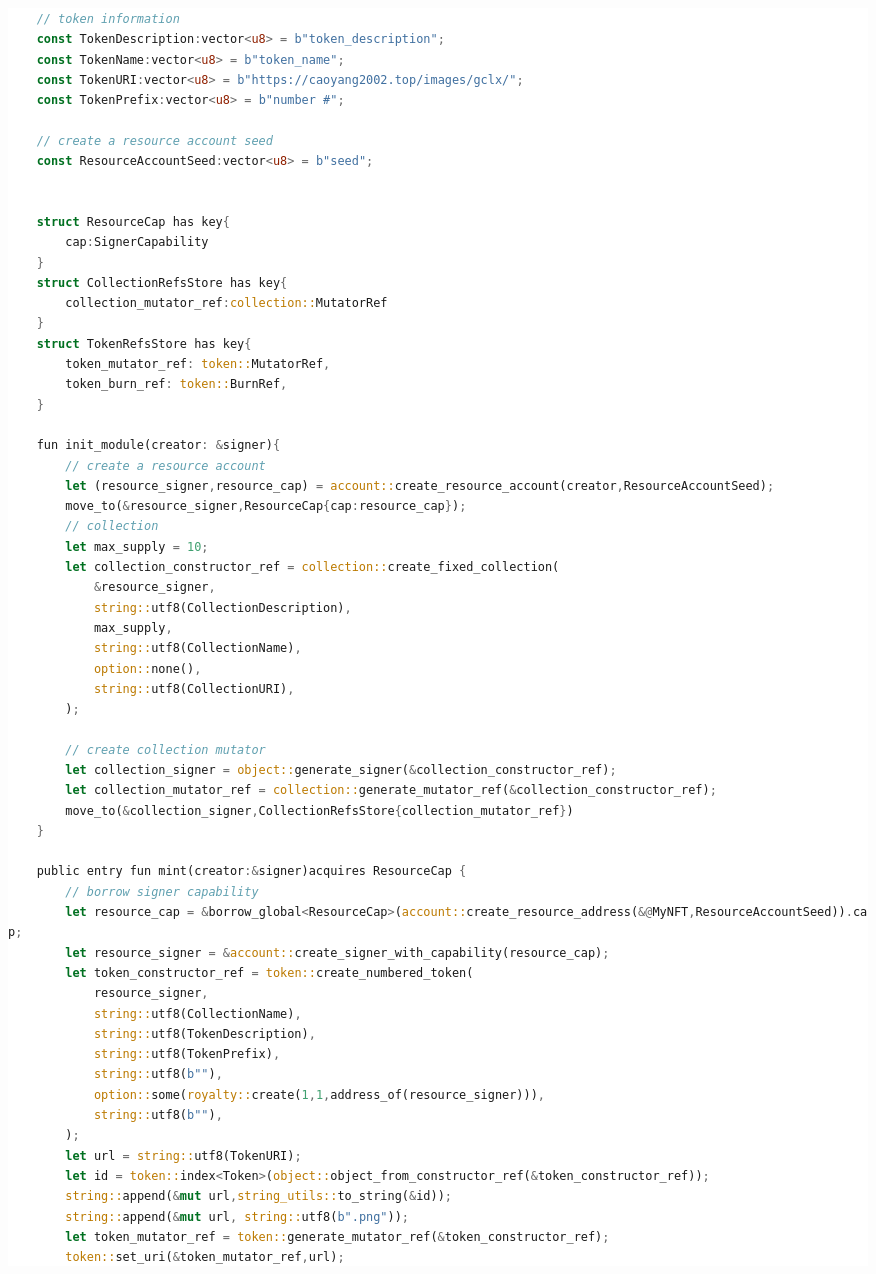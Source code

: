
 ```rust
    // token information
    const TokenDescription:vector<u8> = b"token_description";
    const TokenName:vector<u8> = b"token_name";
    const TokenURI:vector<u8> = b"https://caoyang2002.top/images/gclx/";
    const TokenPrefix:vector<u8> = b"number #";

    // create a resource account seed
    const ResourceAccountSeed:vector<u8> = b"seed";


    struct ResourceCap has key{
        cap:SignerCapability
    }
    struct CollectionRefsStore has key{
        collection_mutator_ref:collection::MutatorRef
    }
    struct TokenRefsStore has key{
        token_mutator_ref: token::MutatorRef,
        token_burn_ref: token::BurnRef,
    }

    fun init_module(creator: &signer){
        // create a resource account
        let (resource_signer,resource_cap) = account::create_resource_account(creator,ResourceAccountSeed);
        move_to(&resource_signer,ResourceCap{cap:resource_cap});
        // collection
        let max_supply = 10;
        let collection_constructor_ref = collection::create_fixed_collection(
            &resource_signer,
            string::utf8(CollectionDescription),
            max_supply,
            string::utf8(CollectionName),
            option::none(),
            string::utf8(CollectionURI),
        );

        // create collection mutator
        let collection_signer = object::generate_signer(&collection_constructor_ref);
        let collection_mutator_ref = collection::generate_mutator_ref(&collection_constructor_ref);
        move_to(&collection_signer,CollectionRefsStore{collection_mutator_ref})
    }

    public entry fun mint(creator:&signer)acquires ResourceCap {
        // borrow signer capability
        let resource_cap = &borrow_global<ResourceCap>(account::create_resource_address(&@MyNFT,ResourceAccountSeed)).cap;
        let resource_signer = &account::create_signer_with_capability(resource_cap);
        let token_constructor_ref = token::create_numbered_token(
            resource_signer,
            string::utf8(CollectionName),
            string::utf8(TokenDescription),
            string::utf8(TokenPrefix),
            string::utf8(b""),
            option::some(royalty::create(1,1,address_of(resource_signer))),
            string::utf8(b""),
        );
        let url = string::utf8(TokenURI);
        let id = token::index<Token>(object::object_from_constructor_ref(&token_constructor_ref));
        string::append(&mut url,string_utils::to_string(&id));
        string::append(&mut url, string::utf8(b".png"));
        let token_mutator_ref = token::generate_mutator_ref(&token_constructor_ref);
        token::set_uri(&token_mutator_ref,url);
```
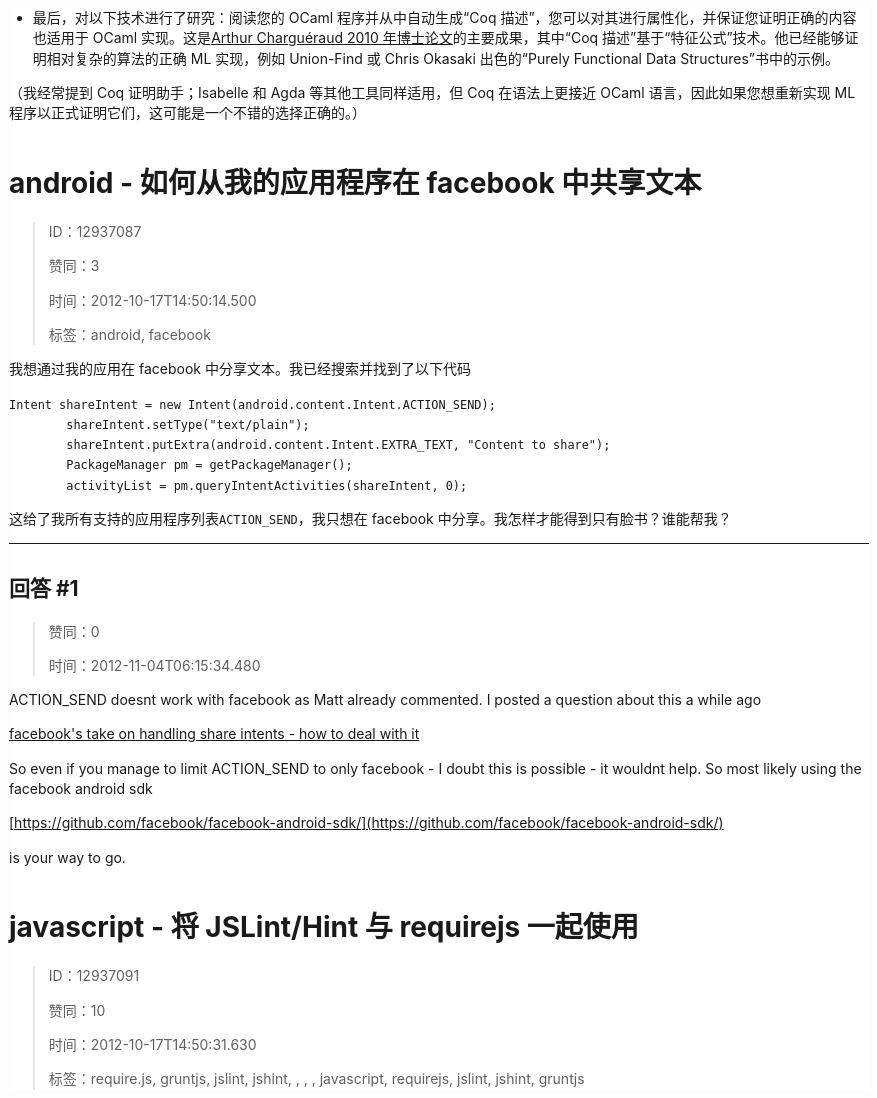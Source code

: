 *   最后，对以下技术进行了研究：阅读您的 OCaml 程序并从中自动生成“Coq 描述”，您可以对其进行属性化，并保证您证明正确的内容也适用于 OCaml 实现。这是[Arthur Charguéraud 2010 年博士论文](http://www.chargueraud.org/projects/verif/)的主要成果，其中“Coq 描述”基于“特征公式”技术。他已经能够证明相对复杂的算法的正确 ML 实现，例如 Union-Find 或 Chris Okasaki 出色的“Purely Functional Data Structures”书中的示例。

（我经常提到 Coq 证明助手；Isabelle 和 Agda 等其他工具同样适用，但 Coq 在语法上更接近 OCaml 语言，因此如果您想重新实现 ML 程序以正式证明它们，这可能是一个不错的选择正确的。）

# android - 如何从我的应用程序在 facebook 中共享文本

> ID：12937087
> 
> 赞同：3
> 
> 时间：2012-10-17T14:50:14.500
> 
> 标签：android, facebook

我想通过我的应用在 facebook 中分享文本。我已经搜索并找到了以下代码

```
Intent shareIntent = new Intent(android.content.Intent.ACTION_SEND);
        shareIntent.setType("text/plain");
        shareIntent.putExtra(android.content.Intent.EXTRA_TEXT, "Content to share");
        PackageManager pm = getPackageManager();
        activityList = pm.queryIntentActivities(shareIntent, 0); 
```

这给了我所有支持的应用程序列表`ACTION_SEND`，我只想在 facebook 中分享。我怎样才能得到只有脸书？谁能帮我？

* * *

## 回答 #1

> 赞同：0
> 
> 时间：2012-11-04T06:15:34.480

ACTION_SEND doesnt work with facebook as Matt already commented. I posted a question about this a while ago

[facebook's take on handling share intents - how to deal with it](https://stackoverflow.com/questions/12695218/android-facebooks-take-on-handling-share-intents-how-to-deal-with-it)

So even if you manage to limit ACTION_SEND to only facebook - I doubt this is possible - it wouldnt help. So most likely using the facebook android sdk

[https://github.com/facebook/facebook-android-sdk/](https://github.com/facebook/facebook-android-sdk/)

is your way to go.

# javascript - 将 JSLint/Hint 与 requirejs 一起使用

> ID：12937091
> 
> 赞同：10
> 
> 时间：2012-10-17T14:50:31.630
> 
> 标签：require.js, gruntjs, jslint, jshint, , , , javascript, requirejs, jslint, jshint, gruntjs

==========

**Exercise prompt:**
Within the records above, find every line holding the word "CollectionRefsStore" and give the total as a bare number.

**Task output:**
2